Patterns of Risk in First-Degree Relatives of Patients With Alzheimer's Disease

Author Affiliations

From the Psychiatry Service, Bronx (NY) Veterans Affairs Medical Center, and the Department of Psychiatry, Mt Sinai School of Medicine, New York, NY.

Arch Gen Psychiatry. 1994;51(7):577-586. doi:10.1001/archpsyc.1994.03950070069012
Abstract

Background:  Although an increased cumulative risk for primary progressive dementia (PPD) has been repeatedly demonstrated in relatives of probands with Alzheimer's disease (AD), an examination of their rates of illness at different ages has not been previously undertaken. Such an examination might reveal possible age-related characteristics associated with a more familial variety of AD.

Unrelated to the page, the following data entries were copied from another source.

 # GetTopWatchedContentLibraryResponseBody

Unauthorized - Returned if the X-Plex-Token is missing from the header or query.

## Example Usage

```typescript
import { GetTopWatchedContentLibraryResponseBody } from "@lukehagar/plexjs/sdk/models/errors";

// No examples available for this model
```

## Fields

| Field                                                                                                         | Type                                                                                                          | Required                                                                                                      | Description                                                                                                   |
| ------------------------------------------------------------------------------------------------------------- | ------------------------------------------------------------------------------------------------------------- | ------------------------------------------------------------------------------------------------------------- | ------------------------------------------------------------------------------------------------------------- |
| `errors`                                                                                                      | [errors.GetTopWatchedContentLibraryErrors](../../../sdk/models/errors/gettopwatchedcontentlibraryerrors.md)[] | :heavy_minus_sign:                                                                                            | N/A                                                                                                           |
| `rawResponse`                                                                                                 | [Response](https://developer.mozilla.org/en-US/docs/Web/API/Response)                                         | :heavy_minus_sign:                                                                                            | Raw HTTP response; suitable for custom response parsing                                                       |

Methods:  Using family history interviews and survival analysis, the cumulative risk for and 5-year age-specific hazard rates of PPD were assessed in the first-degree relatives of 200 probands with AD and two nondemented control groups—179 elderly ascertained through the Alzheimer's Disease Research Center (ADRC-derived controls) and 427 elderly ascertained from community senior centers (community controls).

Results:  The PPD risk curve for the relatives of probands with AD rose to about 30% and was significantly higher than the curves for the relatives of the ADRCderived and community controls, where comparable rates were observed (approximately 12%). The age-specific hazard rates of PPD were calculated in three groups of relatives for each 5-year interval from ages 45 to 49 years through ages 85 to 89 years. The age-specific relative risk (RR,) for PPD in the relatives of probands with AD began to steadily diminish from the 75- to 79-year age interval (RRi=13.49) through the 85- to 89-year age interval (RRi=0.96) compared with the relatives of ADRCderived controls and from the 60- to 64-year age interval (RRi=16.15) through the 85- to 89-year age interval (RRi=2.03) compared with the relatives of the community controls.

Conclusions:  These data indicate that, for relatives of probands with AD, while the lifetime risk for PPD is greater than in relatives of controls, the familial contribution to the risk for PPD decreases with increasing age. The higher risk for PPD in relatives of probands with AD may be substantially diminished or even eliminated by the latter half of the ninth decade.